As for the other leaders of the bloc, Călugăreanu pointed out Stoianoglo's poor knowledge of the Romanian language and that he was supported by the pro-Russian vote in the 2024 presidential election; that Chicu was Minister of Finance during Moldovan oligarch Vladimir Plahotniuc's regime and advisor and later Prime Minister to pro-Russian President Igor Dodon, having in the past blamed European officials for "the disaster the Republic of Moldova has reached"; and that Tkachuk was an advisor to president Vladimir Voronin, of the PCRM, and that in 2014, after he left the PCRM, Tkachuk advocated for a referendum on Moldova's accession to the Eurasian Customs Union. In his term as parliament member from 2009 to 2014, Stoianoglo was part of the Alliance for European Integration. On 10 September 2025, Tkachuk stated that the 2003 Kozak memorandum to turn Moldova into a federation should have been signed. The memorandum aimed to make Russian an official language in Moldova, allow the stationing of Russian troops in the country for 20 years and award Transnistria and Gagauzia veto power in the Parliament of Moldova. Tkachuk's declaration sparked a protest by dozens of Transnistrian War veterans two days later.

With regards to the 2024 Moldovan European Union membership constitutional referendum, the MAN registered as a participant in the referendum, supporting the "yes" option. Meanwhile, even though the PDCM signed the Pact for Europe, a multi-party agreement aimed at promoting Moldova's European integration, the party boycotted the referendum. Stoianoglo did not participate in the referendum either, stating that this decision was "not because he opposes the European integration of the Republic of Moldova" but because he was "against the current government [of the PAS]". Tkachuk did not publicly comment on the referendum, and the PAC–CC's program did not mention European integration as of shortly after Alternative's formation.

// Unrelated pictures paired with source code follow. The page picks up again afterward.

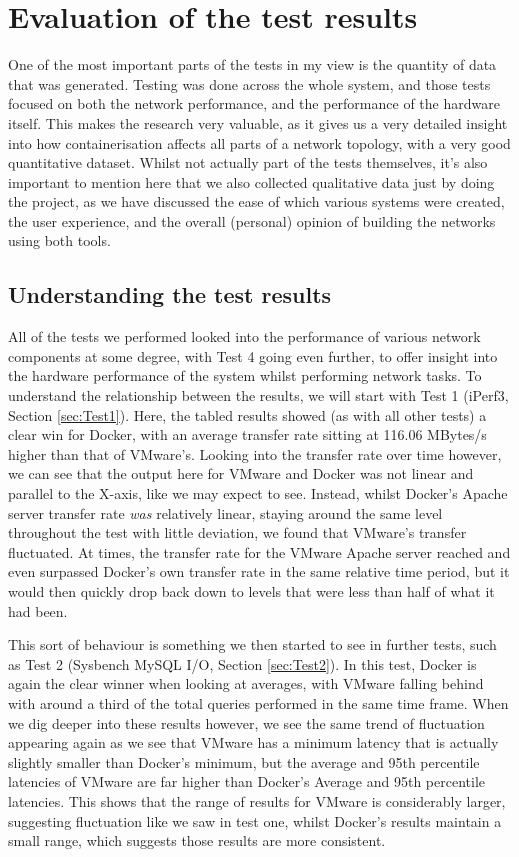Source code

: \section{Evaluation of the test results}
\label{sec:EvaluationTestResults}
One of the most important parts of the tests in my view is the quantity of data that was generated. Testing was done across the whole system, and those tests focused on both the network performance, and the performance of the hardware itself. This makes the research very valuable, as it gives us a very detailed insight into how containerisation affects all parts of a network topology, with a very good quantitative dataset. Whilst not actually part of the tests themselves, it's also important to mention here that we also collected qualitative data just by doing the project, as we have discussed the ease of which various systems were created, the user experience, and the overall (personal) opinion of building the networks using both tools.

\subsection{Understanding the test results}
All of the tests we performed looked into the performance of various network components at some degree, with Test 4 going even further, to offer insight into the hardware performance of the system whilst performing network tasks. To understand the relationship between the results, we will start with Test 1 (iPerf3, Section \ref{sec:Test1}). Here, the tabled results showed (as with all other tests) a clear win for Docker, with an average transfer rate sitting at 116.06 MBytes/s higher than that of VMware's. Looking into the transfer rate over time however, we can see that the output here for VMware and Docker was not linear and parallel to the X-axis, like we may expect to see. Instead, whilst Docker's Apache server transfer rate \emph{was} relatively linear, staying around the same level throughout the test with little deviation, we found that VMware's transfer fluctuated. At times, the transfer rate for the VMware Apache server reached and even surpassed Docker's own transfer rate in the same relative time period, but it would then quickly drop back down to levels that were less than half of what it had been.

This sort of behaviour is something we then started to see in further tests, such as Test 2 (Sysbench MySQL I/O, Section \ref{sec:Test2}). In this test, Docker is again the clear winner when looking at averages, with VMware falling behind with around a third of the total queries performed in the same time frame. When we dig deeper into these results however, we see the same trend of fluctuation appearing again as we see that VMware has a minimum latency that is actually slightly smaller than Docker's minimum, but the average and 95th percentile latencies of VMware are far higher than Docker's Average and 95th percentile latencies. This shows that the range of results for VMware is considerably larger, suggesting fluctuation like we saw in test one, whilst Docker's results maintain a small range, which suggests those results are more consistent.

According to Tăbârță, Russia sought to gain control over political decisions in Chișinău through Alternative following the 2025 Moldovan parliamentary election regardless of the coalition government formed after them, even if it were a declaredly pro-European one; the latter would allow it to influence the pace of EU accession negotiations. According to Moldovan political analyst Andrei Curăraru, Alternative would be part of a three-tiered game by Russia, with each playing its perfectly calibrated role: Alternative would address the disillusioned pro-European segment, the PSRM would appeal to the traditional pro-Russian electorate and Ilan Shor would be "the middleman, the man without ideology, but with money".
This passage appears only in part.